Matteüs 21,23-32
- Vierdag: 1-1-2000,
- Boek: Matteüs
- Perikoop: Matteüs 21,23-32
- Vertaler: Joep Dubbink
Vertaling
moeizaam gesprek
Het gesprek van Jezus met de Farizeeën op het tempelplein roept een vraag op: hoe komt het toch, dat dit soort gesprekken in het evangelie altijd zo moeizaam verloopt, zo kribbig, en zonder dat het tot een echt verstaan van elkaar komt? Die kribbigheid heeft ongetwijfeld te maken met de inzet van de discussie, door de tempelautoriteiten: de vraag naar Jezus´ onderwijsbevoegdheid. Het gaat om de ~exousia~, de volmacht. In alle oprechtheid uitgesproken zou het best een goede vraag zijn: `Vanwaar jouw gezag, door wie ben je gezonden?´ Maar hier lijkt de vraag toch vooral ingegeven door angst en jaloezie. De officiële religieuze autoriteiten voelen zich bedreigd door iemand die zomaar in de tempel, dus op hun eigen terrein, onderwijs komt geven. Zo wordt de vraag een formele vraag naar de juiste diploma´s, en dat soort vragen levert ~inhoudelijk~ nooit veel op. Terwijl het bijbels gezien bij exousia juist om inhoud gaat: gezag en volmacht volgen nooit automatisch uit de formele bevoegdheden van de spreker, maar moeten blijken uit woorden die áánkomen.
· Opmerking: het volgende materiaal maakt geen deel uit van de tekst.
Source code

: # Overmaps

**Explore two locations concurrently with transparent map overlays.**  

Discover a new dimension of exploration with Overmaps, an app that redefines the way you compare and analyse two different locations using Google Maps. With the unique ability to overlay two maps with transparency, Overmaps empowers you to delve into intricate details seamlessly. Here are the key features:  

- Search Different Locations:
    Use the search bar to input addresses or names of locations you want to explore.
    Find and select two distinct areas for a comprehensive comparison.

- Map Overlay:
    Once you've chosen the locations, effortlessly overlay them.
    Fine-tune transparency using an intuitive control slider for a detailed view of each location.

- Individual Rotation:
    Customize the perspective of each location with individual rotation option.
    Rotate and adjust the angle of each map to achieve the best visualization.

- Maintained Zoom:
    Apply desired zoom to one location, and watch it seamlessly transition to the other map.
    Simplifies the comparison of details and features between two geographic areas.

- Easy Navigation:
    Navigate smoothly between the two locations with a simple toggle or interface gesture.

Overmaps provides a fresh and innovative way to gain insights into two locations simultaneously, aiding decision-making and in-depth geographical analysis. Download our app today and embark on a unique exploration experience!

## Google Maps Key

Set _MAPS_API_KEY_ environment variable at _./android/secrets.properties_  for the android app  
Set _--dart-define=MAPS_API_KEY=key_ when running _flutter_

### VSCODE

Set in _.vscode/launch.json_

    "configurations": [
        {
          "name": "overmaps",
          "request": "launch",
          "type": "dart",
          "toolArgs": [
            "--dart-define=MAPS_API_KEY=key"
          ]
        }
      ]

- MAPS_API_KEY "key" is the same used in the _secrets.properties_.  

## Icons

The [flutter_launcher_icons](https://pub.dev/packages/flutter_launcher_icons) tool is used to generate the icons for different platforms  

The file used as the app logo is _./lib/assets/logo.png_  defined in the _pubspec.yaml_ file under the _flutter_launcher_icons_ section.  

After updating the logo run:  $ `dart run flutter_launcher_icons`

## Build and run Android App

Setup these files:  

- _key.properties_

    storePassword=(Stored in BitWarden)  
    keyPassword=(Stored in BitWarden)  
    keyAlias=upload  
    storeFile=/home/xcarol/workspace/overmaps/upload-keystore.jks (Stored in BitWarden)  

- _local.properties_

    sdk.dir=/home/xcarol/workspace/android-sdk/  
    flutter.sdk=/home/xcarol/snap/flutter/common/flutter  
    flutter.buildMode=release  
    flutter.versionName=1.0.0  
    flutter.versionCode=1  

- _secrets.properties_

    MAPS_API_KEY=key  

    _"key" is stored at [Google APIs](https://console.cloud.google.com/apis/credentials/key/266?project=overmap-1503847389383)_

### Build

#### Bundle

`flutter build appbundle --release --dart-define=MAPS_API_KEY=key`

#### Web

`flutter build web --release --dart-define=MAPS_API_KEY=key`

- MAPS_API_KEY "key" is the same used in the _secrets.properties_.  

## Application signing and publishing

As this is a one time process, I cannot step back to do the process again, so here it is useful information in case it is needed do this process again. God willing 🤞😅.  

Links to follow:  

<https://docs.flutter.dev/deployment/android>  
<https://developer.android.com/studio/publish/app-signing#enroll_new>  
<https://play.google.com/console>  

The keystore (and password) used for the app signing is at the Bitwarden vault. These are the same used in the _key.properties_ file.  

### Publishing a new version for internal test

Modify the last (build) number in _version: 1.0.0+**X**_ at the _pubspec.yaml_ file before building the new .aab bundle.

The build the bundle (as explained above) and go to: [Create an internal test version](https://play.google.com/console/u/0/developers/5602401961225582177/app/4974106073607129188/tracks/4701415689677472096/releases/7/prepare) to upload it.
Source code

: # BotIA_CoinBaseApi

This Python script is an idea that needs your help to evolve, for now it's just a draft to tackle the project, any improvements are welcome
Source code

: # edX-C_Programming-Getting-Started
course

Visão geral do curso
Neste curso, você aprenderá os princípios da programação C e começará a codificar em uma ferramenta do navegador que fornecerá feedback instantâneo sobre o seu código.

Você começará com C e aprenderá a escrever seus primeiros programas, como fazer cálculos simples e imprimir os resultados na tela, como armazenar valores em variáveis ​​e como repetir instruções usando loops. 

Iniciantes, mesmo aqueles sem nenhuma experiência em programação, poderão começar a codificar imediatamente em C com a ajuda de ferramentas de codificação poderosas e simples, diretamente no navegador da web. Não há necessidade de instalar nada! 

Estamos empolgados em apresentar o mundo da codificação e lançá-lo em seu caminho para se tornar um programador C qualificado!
Nu is, om eerlijk te zijn, de manier waarop Jezus reageert ook niet bevorderlijk voor een goed gesprek. Hij stelt een wedervraag, die eerst moet worden beantwoord voor hij antwoord wil geven. Maar die wedervraag brengt in elk geval de inhoud naar voren: `Wat vinden jullie van Johannes, die andere onofficiële leraar?´ Daar komen ze niet uit: een beamen van diens kritische woorden zou hun eigen positie ernstig in het geding brengen, en een veroordeling van de nog altijd populaire Doper durven ze vermoedelijk vanwege de menigte niet aan. Dus volgt strategisch beraad over de mogelijke antwoorden en wat Jezus daar dan weer op zou zeggen, hoe het volk zou reageren, en daarmee is het einde van dit theologisch gesprek al een feit, voor het goed en wel begonnen is.
twee broers
Het tweede deel van de perikoop lijkt op het eerste gezicht een geheel nieuw thema aan te snijden, de eenheid van woord en daad en de mogelijkheid van ommekeer. Het zijn, weer eens, twee broers die als tegenpolen in onderling contrast laten zien hoe een mens zich kan opstellen tegenover de v/Vader. Het is duidelijk — dat is de eerste laag — dat het handelen de doorslag geeft boven de goede bedoelingen, het `Ja Heer´ zonder daden die daarmee stroken is leeg en zinloos. Maar Jezus zegt in dit kleine verhaaltje óók, dat de late bekeerling niet wordt afgerekend op zijn eerdere weigering. Daar ligt het verband met de profetenlezing die het leesrooster ernaast legt, en die aan te bevelen is.
Wie die perikoop1 } erbij betrekt, heeft een duidelijk verhaal met een heldere conclusie: bekeer je en leef!´ (Ez. 18:32), want daarin heeft de hemel plezier, zo had Matteüs al in 18:14 uit Jezus´ mond opgetekend.